Return the data below exactly, but only from the line containing "time of the" through the line containing "smooth hazard function, or", with both of those lines included.

(PROVIDED DATA)

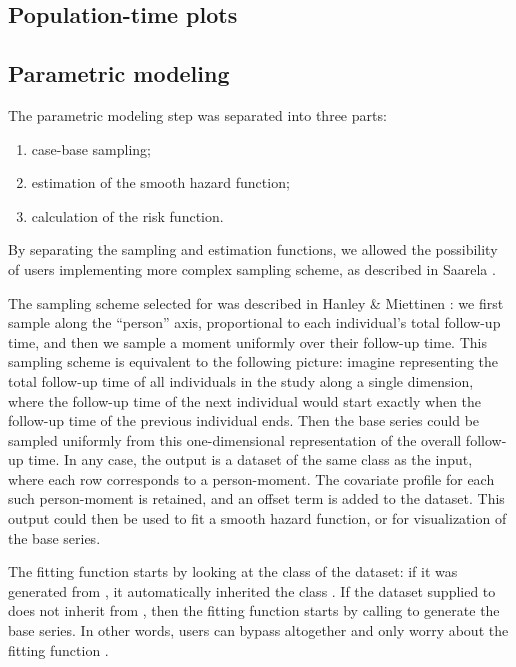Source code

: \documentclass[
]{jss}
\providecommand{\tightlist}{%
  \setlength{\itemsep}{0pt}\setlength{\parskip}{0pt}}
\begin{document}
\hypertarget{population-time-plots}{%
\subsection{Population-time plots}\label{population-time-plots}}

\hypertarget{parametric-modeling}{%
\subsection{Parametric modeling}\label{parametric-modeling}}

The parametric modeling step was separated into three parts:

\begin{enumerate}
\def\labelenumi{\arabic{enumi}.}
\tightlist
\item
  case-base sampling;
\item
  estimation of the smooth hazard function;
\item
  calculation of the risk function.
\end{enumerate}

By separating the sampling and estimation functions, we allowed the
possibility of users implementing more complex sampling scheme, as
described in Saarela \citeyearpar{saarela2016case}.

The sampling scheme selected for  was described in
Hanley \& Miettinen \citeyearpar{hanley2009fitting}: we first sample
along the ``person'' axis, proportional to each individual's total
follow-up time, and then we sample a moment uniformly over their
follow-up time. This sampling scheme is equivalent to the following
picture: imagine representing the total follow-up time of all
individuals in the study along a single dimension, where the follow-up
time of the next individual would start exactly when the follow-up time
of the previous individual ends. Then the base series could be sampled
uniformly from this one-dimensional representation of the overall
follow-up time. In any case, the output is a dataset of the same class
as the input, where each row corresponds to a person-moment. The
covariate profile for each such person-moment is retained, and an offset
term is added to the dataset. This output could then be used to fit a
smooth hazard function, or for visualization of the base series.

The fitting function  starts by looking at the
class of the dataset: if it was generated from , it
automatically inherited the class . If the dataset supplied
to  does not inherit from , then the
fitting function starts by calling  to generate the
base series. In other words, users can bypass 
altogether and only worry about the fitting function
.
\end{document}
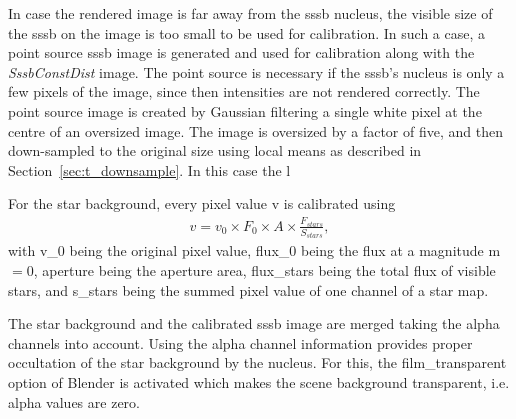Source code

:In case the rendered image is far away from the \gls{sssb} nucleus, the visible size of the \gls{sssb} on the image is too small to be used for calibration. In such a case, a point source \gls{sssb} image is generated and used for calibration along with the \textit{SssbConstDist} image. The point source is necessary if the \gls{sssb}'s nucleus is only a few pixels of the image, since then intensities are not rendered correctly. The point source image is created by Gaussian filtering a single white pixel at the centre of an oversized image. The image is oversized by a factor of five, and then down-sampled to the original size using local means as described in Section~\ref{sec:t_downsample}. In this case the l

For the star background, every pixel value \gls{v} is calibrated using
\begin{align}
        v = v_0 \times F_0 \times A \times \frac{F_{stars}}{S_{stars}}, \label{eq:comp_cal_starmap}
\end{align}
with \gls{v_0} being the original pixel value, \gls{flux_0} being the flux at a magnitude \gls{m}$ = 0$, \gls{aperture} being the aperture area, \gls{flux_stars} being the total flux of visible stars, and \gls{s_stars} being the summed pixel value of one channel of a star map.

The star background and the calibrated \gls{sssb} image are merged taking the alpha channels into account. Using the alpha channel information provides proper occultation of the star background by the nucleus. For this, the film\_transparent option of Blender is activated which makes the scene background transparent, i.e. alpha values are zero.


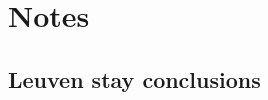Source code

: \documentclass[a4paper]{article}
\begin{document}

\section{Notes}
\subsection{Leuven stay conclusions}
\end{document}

(End PROVIDED DATA)

ANSWER SPACE
time of the next individual would start exactly when the follow-up time
of the previous individual ends. Then the base series could be sampled
uniformly from this one-dimensional representation of the overall
follow-up time. In any case, the output is a dataset of the same class
as the input, where each row corresponds to a person-moment. The
covariate profile for each such person-moment is retained, and an offset
term is added to the dataset. This output could then be used to fit a
smooth hazard function, or for visualization of the base series.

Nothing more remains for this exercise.